When we create, of course our hard work goes into the product we produce. Stories are of our minds, rendered shareable from our finger interaction with a keyboard. Personal perspective is also in our stories, including our experiences and our view of the experiences, combined with our take on the world around us.
We may create a villain, but we’ll create and deal with the villain by sourcing something inside of us. If a character in our story hurts, a little bit of the hurt is from us. When a character is euphoric, I write from a place where I’ve felt this way.
Topics I’ve touched on include suppressing identity (closeting), outing oneself, abuse of many types including domestic violence and paedophilia (which I have not experienced, but can readily grasp the pain involved, and in looking back, know I dodged a pretty nasty bullet in my childhood), feminist activism, homophobia and transphobia, and the broken trust of cheating (another not experienced.)
Conflict and excitement means drama; we aren’t interested in seeing the ocean a sheet of blue unstirred, we wish to see the blue morph into darker and lighter swaths of curled colour with pointed tips frosted white, the ominous energy of the sea unshackled and bestirred.

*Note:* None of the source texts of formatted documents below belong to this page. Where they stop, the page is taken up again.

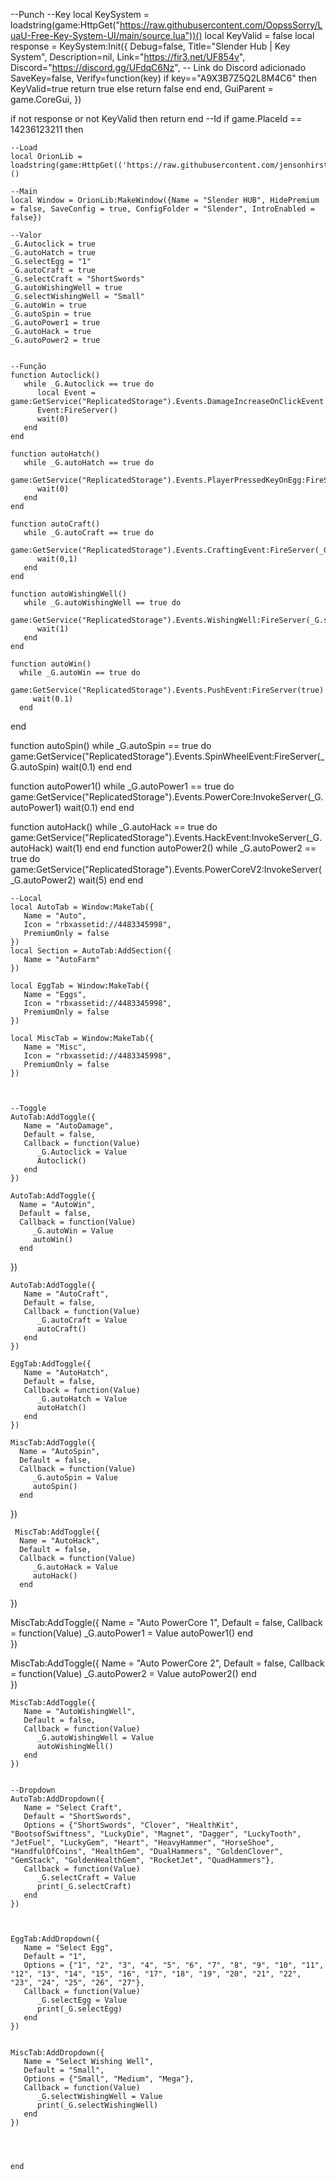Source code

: --Punch
--Key
local KeySystem = loadstring(game:HttpGet("https://raw.githubusercontent.com/OopssSorry/LuaU-Free-Key-System-UI/main/source.lua"))()
local KeyValid = false
local response = KeySystem:Init({
    Debug=false,
    Title="Slender Hub | Key System",
    Description=nil,
    Link="https://fir3.net/UF854v",
    Discord="https://discord.gg/UFdqC6Nz", -- Link do Discord adicionado
    SaveKey=false,
    Verify=function(key)
        if key=="A9X3B7Z5Q2L8M4C6" then
            KeyValid=true
            return true
        else
            return false
        end
    end,
    GuiParent = game.CoreGui,
})

if not response or not KeyValid then return end
--Id
if game.PlaceId == 14236123211 then

    --Load
    local OrionLib = loadstring(game:HttpGet(('https://raw.githubusercontent.com/jensonhirst/Orion/main/source')))()
    
    --Main
    local Window = OrionLib:MakeWindow({Name = "Slender HUB", HidePremium = false, SaveConfig = true, ConfigFolder = "Slender", IntroEnabled = false})
    
    --Valor
    _G.Autoclick = true
    _G.autoHatch = true
    _G.selectEgg = "1"
    _G.autoCraft = true
    _G.selectCraft = "ShortSwords"
    _G.autoWishingWell = true
    _G.selectWishingWell = "Small"
    _G.autoWin = true
    _G.autoSpin = true
    _G.autoPower1 = true
    _G.autoHack = true
    _G.autoPower2 = true

    
    --Função
    function Autoclick()
       while _G.Autoclick == true do  
          local Event = game:GetService("ReplicatedStorage").Events.DamageIncreaseOnClickEvent
          Event:FireServer()
          wait(0)
       end
    end
    
    function autoHatch()
       while _G.autoHatch == true do 
          game:GetService("ReplicatedStorage").Events.PlayerPressedKeyOnEgg:FireServer(_G.selectEgg,1)
          wait(0)
       end
    end
 
    function autoCraft()
       while _G.autoCraft == true do
          game:GetService("ReplicatedStorage").Events.CraftingEvent:FireServer(_G.selectCraft)
          wait(0,1)
       end
    end
 
    function autoWishingWell()
       while _G.autoWishingWell == true do
          game:GetService("ReplicatedStorage").Events.WishingWell:FireServer(_G.selectWishingWell)
          wait(1)
       end
    end      

    function autoWin()
      while _G.autoWin == true do
         game:GetService("ReplicatedStorage").Events.PushEvent:FireServer(true)
         wait(0.1)
      end
   end

   function autoSpin()
      while _G.autoSpin == true do
         game:GetService("ReplicatedStorage").Events.SpinWheelEvent:FireServer(_G.autoSpin)
         wait(0.1)
      end
   end
   
function autoPower1()
   while _G.autoPower1 == true do
      game:GetService("ReplicatedStorage").Events.PowerCore:InvokeServer(_G.autoPower1)
      wait(0.1)
   end
end

function autoHack()
   while _G.autoHack == true do
      game:GetService("ReplicatedStorage").Events.HackEvent:InvokeServer(_G.autoHack)
      wait(1)
   end
end
function autoPower2()
   while _G.autoPower2 == true do
      game:GetService("ReplicatedStorage").Events.PowerCoreV2:InvokeServer(_G.autoPower2)
      wait(5)
   end
end


   
 
    --Local
    local AutoTab = Window:MakeTab({
       Name = "Auto",
       Icon = "rbxassetid://4483345998",
       PremiumOnly = false
    })
    local Section = AutoTab:AddSection({
       Name = "AutoFarm"
    })
 
    local EggTab = Window:MakeTab({
       Name = "Eggs",
       Icon = "rbxassetid://4483345998",
       PremiumOnly = false
    })
 
    local MiscTab = Window:MakeTab({
       Name = "Misc",
       Icon = "rbxassetid://4483345998",
       PremiumOnly = false
    })
    
    
    
    --Toggle
    AutoTab:AddToggle({
       Name = "AutoDamage",
       Default = false,
       Callback = function(Value)
          _G.Autoclick = Value
          Autoclick()
       end    
    })

    AutoTab:AddToggle({
      Name = "AutoWin",
      Default = false,
      Callback = function(Value)
         _G.autoWin = Value
         autoWin()
      end    
   })
 
    AutoTab:AddToggle({
       Name = "AutoCraft",
       Default = false,
       Callback = function(Value)
          _G.autoCraft = Value
          autoCraft()
       end    
    })
 
    EggTab:AddToggle({
       Name = "AutoHatch",
       Default = false,
       Callback = function(Value)
          _G.autoHatch = Value
          autoHatch()
       end    
    })
    
    MiscTab:AddToggle({
      Name = "AutoSpin",
      Default = false,
      Callback = function(Value)
         _G.autoSpin = Value
         autoSpin()
      end    
   })

     MiscTab:AddToggle({
      Name = "AutoHack",
      Default = false,
      Callback = function(Value)
         _G.autoHack = Value
         autoHack()
      end    
   })

   MiscTab:AddToggle({
      Name = "Auto PowerCore 1",
      Default = false,
      Callback = function(Value)
         _G.autoPower1 = Value
         autoPower1()
      end    
   })

   MiscTab:AddToggle({
      Name = "Auto PowerCore 2",
      Default = false,
      Callback = function(Value)
         _G.autoPower2 = Value
         autoPower2()
      end    
   })

    MiscTab:AddToggle({
       Name = "AutoWishingWell",
       Default = false,
       Callback = function(Value)
          _G.autoWishingWell = Value
          autoWishingWell()
       end    
    })
   
  
    --Dropdown 
    AutoTab:AddDropdown({
       Name = "Select Craft",
       Default = "ShortSwords",
       Options = {"ShortSwords", "Clover", "HealthKit", "BootsofSwiftness", "LuckyDie", "Magnet", "Dagger", "LuckyTooth", "JetFuel", "LuckyGem", "Heart", "HeavyHammer", "HorseShoe", "HandfulOfCoins", "HealthGem", "DualHammers", "GoldenClover", "GemStack", "GoldenHealthGem", "RocketJet", "QuadHammers"},
       Callback = function(Value)
          _G.selectCraft = Value
          print(_G.selectCraft)
       end    
    })
    
    
    
    EggTab:AddDropdown({
       Name = "Select Egg",
       Default = "1",
       Options = {"1", "2", "3", "4", "5", "6", "7", "8", "9", "10", "11", "12", "13", "14", "15", "16", "17", "18", "19", "20", "21", "22", "23", "24", "25", "26", "27"},
       Callback = function(Value)
          _G.selectEgg = Value
          print(_G.selectEgg)
       end    
    })
    
 
    MiscTab:AddDropdown({
       Name = "Select Wishing Well",
       Default = "Small",
       Options = {"Small", "Medium", "Mega"},
       Callback = function(Value)
          _G.selectWishingWell = Value
          print(_G.selectWishingWell)
       end    
    })
    
  
 
    
    end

Significant moments of drama have lasting impact on us, creating the exclamation points on our life’s timeline, those places with positive significance, including marriage and birth of our children.
I cannot write from any other place. Drama compels me to write out what it twists up inside of me, creating this audacious need to put words before others like dinner in a five star restaurant, believing they will find it palatable.
There is no effort on my part to cover the residue of my scratched mental itches. In my words, people see me trying to make sense of it all. It is an endeavour with no end.